Mushrooms Produce Wind Currents to Disperse Spores

Some fungi generate their own airflow to distribute spores


Within biology, mushrooms have sometimes been written off as uncomplicated organs that simply produce as many spores as possible. How far those spores traveled across a landscape, researchers assumed, depended on the whims of the wind. As scientists look closer, however, a more complex picture is emerging.

“Mushrooms are really the dark matter of biology,” says Marcus Roper, a mathematician at the University of California, Los Angeles. “They're everywhere, but they're horribly understudied.”

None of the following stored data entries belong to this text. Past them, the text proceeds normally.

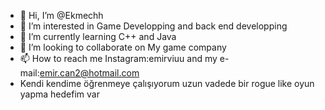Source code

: - 👋 Hi, I’m @Ekmechh
- 👀 I’m interested in Game Developping and back end developping
- 🌱 I’m currently learning C++ and Java
- 💞️ I’m looking to collaborate on My game company
- 📫 How to reach me Instagram:emirviuu and my e-mail:emir.can2@hotmail.com
- Kendi kendime öğrenmeye çalışıyorum uzun vadede bir rogue like oyun yapma hedefim var 

<!---
Ekmechh/Ekmechh is a ✨ special ✨ repository because its `README.md` (this file) appears on your GitHub profile.
You can click the Preview link to take a look at your changes.

--->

Roper and his colleagues used high-speed videography and mathematical analysis to investigate how spores dispersed, even in the absence of wind. In fact, as the researchers announced at a recent meeting of the American Physical Society's Division of Fluid Dynamics, the mushrooms themselves manufacture air currents.

The trick that mushrooms employ to stir things up is known as evaporative cooling. Small water droplets, which appear on mushrooms just before spore dispersal, evaporate and create enough vapor to lift and actively spread the spores.

The new finding “deepens our appreciation of the hidden complexities of the humble mushroom,” says Nicholas Money, a biologist at Miami University in Ohio. “This is a beautiful example of ancient evolutionary engineering.”